South Dakota State

Sunday, February 7, 2010
posted by Clive

South Dakota Agriculture is fundamental to the history of South Dakota. Farming and ranching form the bedrock of the state’s economy, and the land and climate are integral to its experience.

The Missouri River splits South Dakota geographically, with the central lowlands or east river region suited to crop production and the Missouri plateau or west river region, with a shorter growing season and less rainfall, acclimated to ranching. The Black Hills define the western edge of South Dakota.

South Dakota’s history is characterized by cultural diversity, environmental challenges, and periods of agricultural prosperity and depression. Prior to European American settlement, the agrarian Arikara and the itinerant Sioux (Dakota) inhabited the land that is now South Dakota. White westward expansion brought dispossession and exploitation of the native peoples, irrevocably disrupting their cultures and livelihood.

In 1803, the land was acquired by the United States government as part of the Louisiana Purchase, and in 1861, it was organized into Dakota Territory. The Fort Laramie Treaty of 1868 consigned native populations to the Great Sioux Reservation, which comprised the western half of present-day South Dakota. Even with the Homestead Act of 1862, the settlement of eastern Dakota at first progressed slowly and was essentially confined to the southeast corner of the territory. Then the arrival of the railroads, aggressive advertising, and favorable weather patterns gave rise to the Great Dakota Boom. From 1878 to 1887, the rush for land spurred phenomenal growth in the eastern half of Dakota Territory. The discovery of gold in the Black Hills and the opening of the hills to white settlement also stimulated development. The boom brought Scandinavian, German, German-Russian, Bohemian, Irish, and Dutch immigrants. The 1900 census identified over 60% of South Dakota’s total population as foreign born or of foreign stock, primarily of northwest European origins.

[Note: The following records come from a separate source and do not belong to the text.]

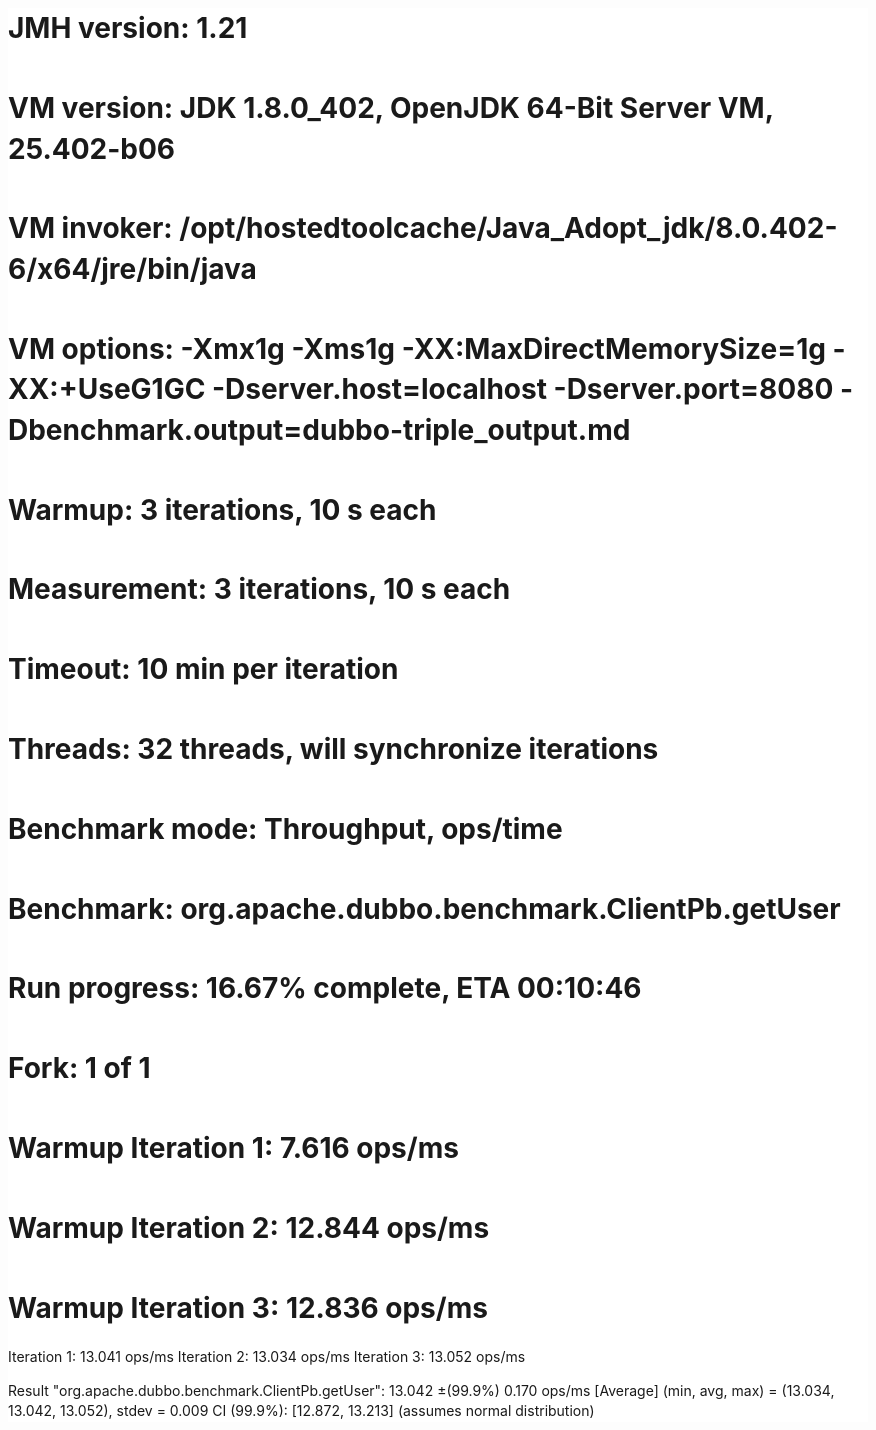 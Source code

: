 
# JMH version: 1.21
# VM version: JDK 1.8.0_402, OpenJDK 64-Bit Server VM, 25.402-b06
# VM invoker: /opt/hostedtoolcache/Java_Adopt_jdk/8.0.402-6/x64/jre/bin/java
# VM options: -Xmx1g -Xms1g -XX:MaxDirectMemorySize=1g -XX:+UseG1GC -Dserver.host=localhost -Dserver.port=8080 -Dbenchmark.output=dubbo-triple_output.md
# Warmup: 3 iterations, 10 s each
# Measurement: 3 iterations, 10 s each
# Timeout: 10 min per iteration
# Threads: 32 threads, will synchronize iterations
# Benchmark mode: Throughput, ops/time
# Benchmark: org.apache.dubbo.benchmark.ClientPb.getUser

# Run progress: 16.67% complete, ETA 00:10:46
# Fork: 1 of 1
# Warmup Iteration   1: 7.616 ops/ms
# Warmup Iteration   2: 12.844 ops/ms
# Warmup Iteration   3: 12.836 ops/ms
Iteration   1: 13.041 ops/ms
Iteration   2: 13.034 ops/ms
Iteration   3: 13.052 ops/ms


Result "org.apache.dubbo.benchmark.ClientPb.getUser":
  13.042 ±(99.9%) 0.170 ops/ms [Average]
  (min, avg, max) = (13.034, 13.042, 13.052), stdev = 0.009
  CI (99.9%): [12.872, 13.213] (assumes normal distribution)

In 1889, the year of South Dakota’s statehood, the Great Sioux Reservation was broken up into six smaller reservations, and in February 1890, some nine million acres of land were opened to settlement. The lack of railroads west of the river, and the availability of good land in eastern South Dakota limited western agricultural settlement, however. Until the turn of the twentieth century, the cattle industry reigned supreme in western South Dakota. Then from 1902 to 1915, with the expansion of the railroads, the state sustained a second agricultural boom, which tripled South Dakota’s population in the west. Over four million acres of Indian land went on sale, allocated by lottery. Many of the new settlers were of American stock, recruited from Southern Plains states and eastern cities.